Here’s how hostile web sites work : WATCH THIS VIDEO
Badware
Brian Krebs, Computer Security reporter for the Washington Post wrote:
Matt Jonkman, founder of EmergingThreats.net, scanned that list of 2,600 domains with the latest threat signatures from Snort, an open-source intrusion detection and prevention system. Among other results, Jonkman found 113 Atrivo addresses being used as “command and control” servers directing the operations of separate botnets, or agglomerations of thousands of hacked PCs that are used for everything from spamming to phishing to attacking others online. Keep in mind, that’s 113 botnet C&Cs found in just 10 percent of Atrivo’s address space.
Then further…
Then, I checked out Atrivo’s reputation as measured by StopBadware, whose Google-fed database listed 35,449 mostly legitimate, hacked Web sites that were pulling down malicious software from addresses on Atrivo’s IP space. On just one of dozens of blocks of Internet addresses routed through Atrivo (a set of 256 IPs belonging to Hostfresh), Google found more than 221,000 Trojan horse programs, 9,773 Web browser exploits, and nine computer worms.
Read Brian’s article: Report Slams U.S. Host as Major Source of Badware
Seriously, folks: how can this be allowed to go on? If these were crimes in the “real” world, they would have been put under the jail before they got anywhere near this well entrenched.
The HostExploit report examins the US-based ISP Atrivo to discover an alleged willingness to ally itself with ongoing criminal enterprises.

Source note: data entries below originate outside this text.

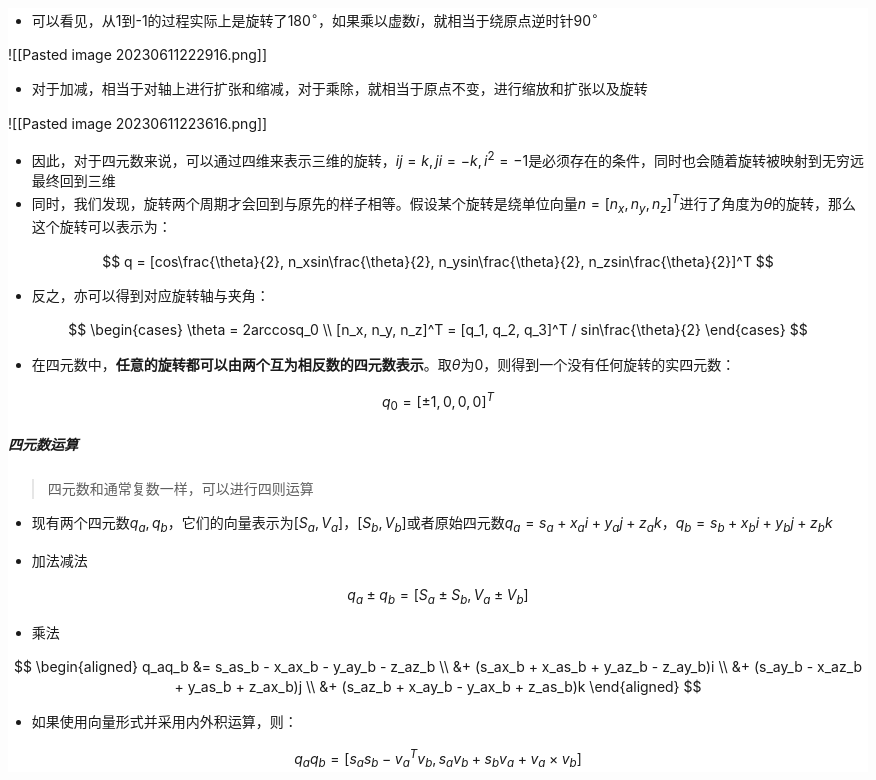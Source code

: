- 可以看见，从1到-1的过程实际上是旋转了$180^{\circ}$，如果乘以虚数$i$，就相当于绕原点逆时针$90^{\circ}$

![[Pasted image 20230611222916.png]]

- 对于加减，相当于对轴上进行扩张和缩减，对于乘除，就相当于原点不变，进行缩放和扩张以及旋转

![[Pasted image 20230611223616.png]]

- 因此，对于四元数来说，可以通过四维来表示三维的旋转，$ij = k, ji = -k, i^2 = -1$是必须存在的条件，同时也会随着旋转被映射到无穷远最终回到三维
- 同时，我们发现，旋转两个周期才会回到与原先的样子相等。假设某个旋转是绕单位向量$n = [n_x, n_y, n_z]^T$进行了角度为$\theta$的旋转，那么这个旋转可以表示为：

$$
	q = [cos\frac{\theta}{2}, n_xsin\frac{\theta}{2}, n_ysin\frac{\theta}{2}, n_zsin\frac{\theta}{2}]^T
$$

- 反之，亦可以得到对应旋转轴与夹角：

$$
\begin{cases}
\theta = 2arccosq_0 \\
[n_x, n_y, n_z]^T = [q_1, q_2, q_3]^T / sin\frac{\theta}{2}
\end{cases}
$$
- 在四元数中，**任意的旋转都可以由两个互为相反数的四元数表示**。取$\theta$为0，则得到一个没有任何旋转的实四元数：

$$
	q_0 = [\pm1, 0, 0, 0]^T
$$
##### 四元数运算

> 四元数和通常复数一样，可以进行四则运算

- 现有两个四元数$q_a, q_b$，它们的向量表示为$[S_a, V_a]，[S_b, V_b]$或者原始四元数$q_a = s_a + x_ai + y_aj + z_ak，q_b = s_b + x_bi + y_bj + z_bk$

- 加法减法

$$
	q_a \pm q_b = [S_a \pm S_b, V_a \pm V_b]
$$

- 乘法

$$
\begin{aligned}
	q_aq_b &= s_as_b - x_ax_b - y_ay_b - z_az_b \\
		   &+ (s_ax_b + x_as_b + y_az_b - z_ay_b)i \\
		   &+ (s_ay_b - x_az_b + y_as_b + z_ax_b)j \\
		   &+ (s_az_b + x_ay_b - y_ax_b + z_as_b)k
\end{aligned}
$$
- 如果使用向量形式并采用内外积运算，则：

$$
	q_aq_b = [s_as_b - v_a^Tv_b, s_av_b + s_bv_a + v_a \times v_b]
$$
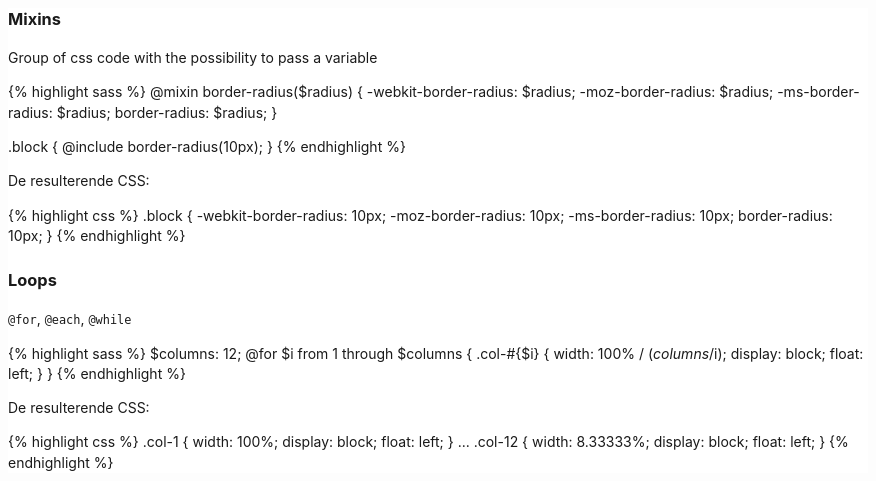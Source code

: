 ### Mixins

Group of css code with the possibility to pass a variable

{% highlight sass %}
@mixin border-radius($radius) {
  -webkit-border-radius: $radius;
     -moz-border-radius: $radius;
      -ms-border-radius: $radius;
          border-radius: $radius;
}

.block {
    @include border-radius(10px);
}
{% endhighlight %}

De resulterende CSS:

{% highlight css %}
.block {
  -webkit-border-radius: 10px;
  -moz-border-radius: 10px;
  -ms-border-radius: 10px;
  border-radius: 10px;
}
{% endhighlight %}

### Loops

`@for`, `@each`, `@while`

{% highlight sass %}
$columns: 12;
@for $i from 1 through $columns {
  .col-#{$i} {
    width: 100% / ($columns/$i);
    display: block;
    float: left;
   }
}
{% endhighlight %}

De resulterende CSS:

{% highlight css %}
.col-1 {
  width: 100%;
  display: block;
  float: left; 
}
...
.col-12 {
  width: 8.33333%;
  display: block;
  float: left; 
}
{% endhighlight %}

It has become increasingly apparent the malware, spam, phishing and other BadWare distributors are now engaged in automated domain generation, 100’s to 1,000’s per week, which is proving a serious difficulty for major domain / IP ‘blocklist’ and ‘blacklist’ providers to simply keep up .
You can download the HostExploit Report in its entirety by downloading this PDF file: Atrivo white paper 082808ac.pdf
hostexploit.com:
We now believe the general situation on the Internet calls for an alternative and added open source approach to deal with this head on, i.e. the web hosts and Internet carriers. Every one of the IP’s, web sites or domains are hosted or carried by someone, we feel it is time to break the taboo and name, list and expose the ones that host the malware that infects us all. This approach is not to replace existing methods, but we hope it will add to the security community’s and PC user’s array of possible tools to reduce the threat.
Ask the question :
When will action be taken against this real and present danger?